I've had to coach people and help them understand the entitlement involved in demanding that everyone adjust and adhere to their personal preferences and communication style. In my experience, it's about seeking to understand the person and adapt accordingly. Not everyone is willing to do that.
I'm not saying that there's no space for direct communication and that everyone needs to be formal and socially polite during every interaction.

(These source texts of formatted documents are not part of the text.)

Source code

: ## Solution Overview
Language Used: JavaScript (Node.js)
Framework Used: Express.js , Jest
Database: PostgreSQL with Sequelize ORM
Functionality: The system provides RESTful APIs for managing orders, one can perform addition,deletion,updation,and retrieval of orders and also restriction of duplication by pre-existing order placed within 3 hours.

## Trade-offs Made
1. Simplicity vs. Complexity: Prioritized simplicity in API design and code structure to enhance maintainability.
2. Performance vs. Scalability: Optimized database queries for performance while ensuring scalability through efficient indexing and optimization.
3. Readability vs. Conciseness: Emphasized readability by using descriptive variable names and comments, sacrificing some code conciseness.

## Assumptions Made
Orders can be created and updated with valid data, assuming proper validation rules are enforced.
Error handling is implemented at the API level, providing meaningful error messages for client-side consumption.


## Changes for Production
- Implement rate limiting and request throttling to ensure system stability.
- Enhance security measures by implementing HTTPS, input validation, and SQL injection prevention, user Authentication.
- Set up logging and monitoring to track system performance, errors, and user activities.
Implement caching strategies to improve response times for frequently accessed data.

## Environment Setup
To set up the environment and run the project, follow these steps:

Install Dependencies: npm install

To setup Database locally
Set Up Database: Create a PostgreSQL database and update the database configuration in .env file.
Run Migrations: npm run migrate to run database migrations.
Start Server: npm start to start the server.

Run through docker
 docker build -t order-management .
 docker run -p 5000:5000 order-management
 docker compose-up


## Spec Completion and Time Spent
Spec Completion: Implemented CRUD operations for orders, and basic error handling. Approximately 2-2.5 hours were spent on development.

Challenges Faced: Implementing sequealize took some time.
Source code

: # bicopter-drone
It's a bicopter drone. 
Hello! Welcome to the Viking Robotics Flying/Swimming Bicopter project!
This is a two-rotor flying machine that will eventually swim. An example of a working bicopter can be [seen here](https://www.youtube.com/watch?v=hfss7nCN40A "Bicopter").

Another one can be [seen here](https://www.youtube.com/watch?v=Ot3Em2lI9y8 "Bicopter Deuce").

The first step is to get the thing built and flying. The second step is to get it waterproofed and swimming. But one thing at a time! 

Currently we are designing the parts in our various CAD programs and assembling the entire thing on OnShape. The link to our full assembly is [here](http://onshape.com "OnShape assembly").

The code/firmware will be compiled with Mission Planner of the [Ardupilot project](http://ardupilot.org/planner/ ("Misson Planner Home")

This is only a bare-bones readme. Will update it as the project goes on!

But I've met many people who act like you describe John does who very much do not appreciate getting it back, implying some level of awareness that their directness is hurtful on occasion.
I've only met a few direct people who can take it as well.

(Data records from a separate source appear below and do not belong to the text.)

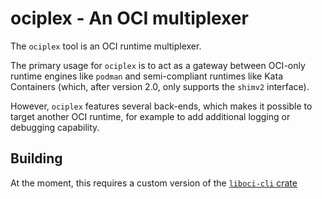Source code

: # ociplex - An OCI multiplexer

The `ociplex` tool is an OCI runtime multiplexer.

The primary usage for `ociplex` is to act as a gateway between OCI-only runtime
engines like `podman` and semi-compliant runtimes like Kata Containers (which,
after version 2.0, only supports the `shimv2` interface).

However, `ociplex` features several back-ends, which makes it possible to target
another OCI runtime, for example to add additional logging or debugging
capability.

## Building

At the moment, this requires a custom version of the [`liboci-cli` crate][oci]

[oci]: https://github.com/c3d/youki/tree/liboci-ociplex
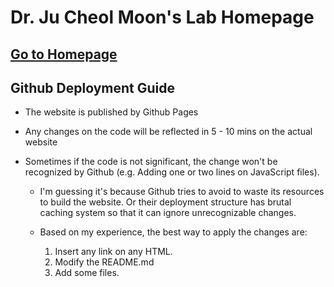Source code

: # Dr. Ju Cheol Moon's Lab Homepage

## [Go to Homepage](https://csulb-datascience.github.io/Lab-Homepage/)

## Github Deployment Guide

- The website is published by Github Pages
- Any changes on the code will be reflected in 5 - 10 mins on the actual website
- Sometimes if the code is not significant, the change won't be recognized by Github (e.g. Adding one or two lines on JavaScript files). 

    - I'm guessing it's because Github tries to avoid to waste its resources to build the website. Or their deployment structure has brutal caching system so that it can ignore unrecognizable changes.

    - Based on my experience, the best way to apply the changes are:
        1. Insert any link on any HTML.
        2. Modify the README.md
        3. Add some files.
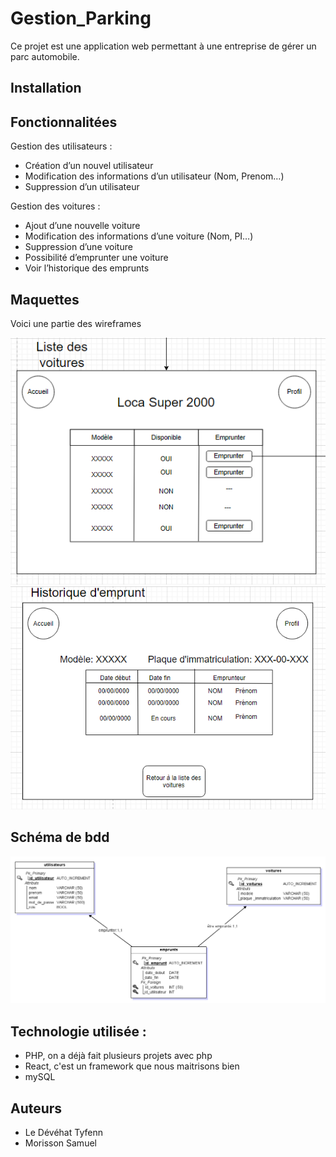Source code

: # Gestion_Parking
Ce projet est une application web permettant à une entreprise de gérer un parc automobile.

## Installation 

## Fonctionnalitées

Gestion des utilisateurs :
- Création d’un nouvel utilisateur
- Modification des informations d’un utilisateur (Nom, Prenom…)
- Suppression d’un utilisateur

Gestion des voitures :
- Ajout d’une nouvelle voiture
- Modification des informations d’une voiture (Nom, PI…)
- Suppression d’une voiture
- Possibilité d’emprunter une voiture
- Voir l’historique des emprunts

## Maquettes
Voici une partie des wireframes

![Liste de voitures](/images/listeVoitures.png "Un wireframe de la page de liste des voitures")
![Historique d'emprunt](/images/historiqueEmprunt.png "Un wireframe de l'historique d'emprunt")

## Schéma de bdd

![Schéma de la base de donnée](/images/bdd.png "Le schéma de la base de données")

## Technologie utilisée :
- PHP, on a déjà fait plusieurs projets avec php 
- React, c'est un framework que nous maitrisons bien
- mySQL

## Auteurs
- Le Dévéhat Tyfenn
- Morisson Samuel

It makes me want to reframe this a little with your statement 'understand the person and adapt accordingly.' As someone who has learned their social skills later, I think it's usually more of a responsibility of the abrasive person to adapt their communication style and know when it is best used.

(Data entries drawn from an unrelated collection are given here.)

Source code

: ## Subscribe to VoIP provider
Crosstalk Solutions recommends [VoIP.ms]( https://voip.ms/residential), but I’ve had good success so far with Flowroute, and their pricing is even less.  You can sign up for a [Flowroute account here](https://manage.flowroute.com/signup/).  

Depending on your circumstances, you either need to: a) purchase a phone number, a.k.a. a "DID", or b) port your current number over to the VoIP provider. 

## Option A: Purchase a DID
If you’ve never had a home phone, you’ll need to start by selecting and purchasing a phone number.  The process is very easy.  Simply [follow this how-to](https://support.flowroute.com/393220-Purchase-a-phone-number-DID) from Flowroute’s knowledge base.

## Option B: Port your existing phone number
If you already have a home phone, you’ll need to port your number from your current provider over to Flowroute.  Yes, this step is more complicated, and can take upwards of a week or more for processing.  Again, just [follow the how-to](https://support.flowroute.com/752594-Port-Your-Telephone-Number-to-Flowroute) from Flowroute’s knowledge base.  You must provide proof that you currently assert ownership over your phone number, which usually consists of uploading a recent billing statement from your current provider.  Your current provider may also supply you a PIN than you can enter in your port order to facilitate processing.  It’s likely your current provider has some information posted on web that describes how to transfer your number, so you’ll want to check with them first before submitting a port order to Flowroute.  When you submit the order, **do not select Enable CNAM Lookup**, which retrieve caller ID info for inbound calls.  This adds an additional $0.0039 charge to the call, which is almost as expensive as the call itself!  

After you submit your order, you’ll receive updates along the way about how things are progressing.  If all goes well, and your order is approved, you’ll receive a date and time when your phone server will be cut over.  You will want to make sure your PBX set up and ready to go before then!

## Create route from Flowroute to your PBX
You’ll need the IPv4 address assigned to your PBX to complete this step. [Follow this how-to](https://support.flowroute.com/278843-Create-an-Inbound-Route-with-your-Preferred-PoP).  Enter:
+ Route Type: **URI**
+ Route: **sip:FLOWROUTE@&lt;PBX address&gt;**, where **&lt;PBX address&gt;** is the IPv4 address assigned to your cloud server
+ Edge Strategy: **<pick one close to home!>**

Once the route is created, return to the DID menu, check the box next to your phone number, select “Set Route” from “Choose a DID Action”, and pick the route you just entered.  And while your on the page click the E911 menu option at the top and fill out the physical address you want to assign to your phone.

Specifically, I think abrasive and direct works great in high trust environments. It has served me well as well. It does sometimes relate to autism for me, ymmv.
Anyway the reason why it doesn't work outside of high trust environments is that people have feelings, and their feelings matter. Ultimately you do have a responsibility to try and be considerate. So like, for me I try to separate the high trust and low trust environments in my life, and keep the part of me that's direct and abrasive (often among peers in technical context) less vocal in the low trust environment.
When I intentionally want to push back in a low trust environment, I try to check in more with the person, look to where they seem uncomfortable, and double check I understand what their insecurities might be in a certain context as that often increases defensiveness.
Sometimes in low trust environments I might not notice, or I might identify it as low trust and just not care. In those contexts yeah I'll be the disgruntled aspie ;) but in other contexts I want to connect to people and really think through the impact of my words not the righteousness.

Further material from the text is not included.